Also, a police use-of-force expert said no “reasonable” officer would have done what Derek Chauvin did.
MINNEAPOLIS — Prosecutors’ case against former Officer Derek Chauvin drew toward a close Monday with tender memories from George Floyd’s younger brother and testimony from a police use-of-force expert who said no “reasonable” officer would have done what Chauvin did.
Seth Stoughton, an associate professor at the University of South Carolina School of Law, judged Chauvin’s actions against what a reasonable officer in the same situation would have done, and repeatedly found that Chauvin did not meet that test.
“No reasonable officer would have believed that that was an appropriate, acceptable or reasonable use of force.” Stoughton said of the way Floyd was held facedown with a knee across his neck for up to 9 minutes, 29 seconds.
He said, too, that the failure to take Floyd out of the prone position and render aid “as his increasing medical distress became obvious” was unreasonable.

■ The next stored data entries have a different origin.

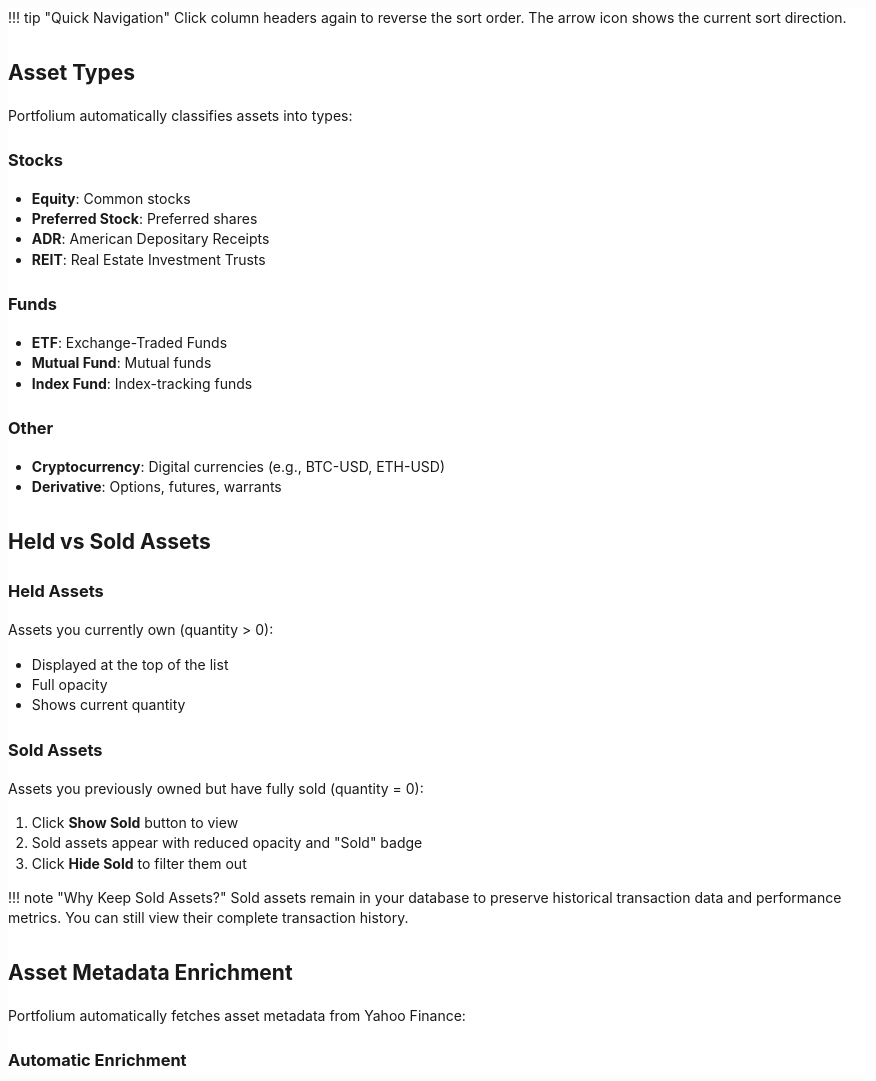 !!! tip "Quick Navigation"
    Click column headers again to reverse the sort order. The arrow icon shows the current sort direction.

## Asset Types

Portfolium automatically classifies assets into types:

### Stocks
- **Equity**: Common stocks
- **Preferred Stock**: Preferred shares
- **ADR**: American Depositary Receipts
- **REIT**: Real Estate Investment Trusts

### Funds
- **ETF**: Exchange-Traded Funds
- **Mutual Fund**: Mutual funds
- **Index Fund**: Index-tracking funds

### Other
- **Cryptocurrency**: Digital currencies (e.g., BTC-USD, ETH-USD)
- **Derivative**: Options, futures, warrants

## Held vs Sold Assets

### Held Assets

Assets you currently own (quantity > 0):

- Displayed at the top of the list
- Full opacity
- Shows current quantity

### Sold Assets

Assets you previously owned but have fully sold (quantity = 0):

1. Click **Show Sold** button to view
2. Sold assets appear with reduced opacity and "Sold" badge
3. Click **Hide Sold** to filter them out

!!! note "Why Keep Sold Assets?"
    Sold assets remain in your database to preserve historical transaction data and performance metrics. You can still view their complete transaction history.

## Asset Metadata Enrichment

Portfolium automatically fetches asset metadata from Yahoo Finance:

### Automatic Enrichment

He said it was unreasonable as well to think that Floyd might harm officers or escape after he had been handcuffed to the ground. And in yet another blow to the officer’s defense, Stoughton said a reasonable officer would not have viewed the bystanders as a threat while they were restraining Floyd.
Earlier in the day, Philonise Floyd, 39, took the witness stand and lovingly recalled how his older brother used to make the best banana mayonnaise sandwiches, how George drilled him in catching a football, and the way George used to mark his height on the wall as a boy because he wanted to grow taller.
He shed tears as he was shown a picture of his late mother and a young George, saying, “I miss both of them.”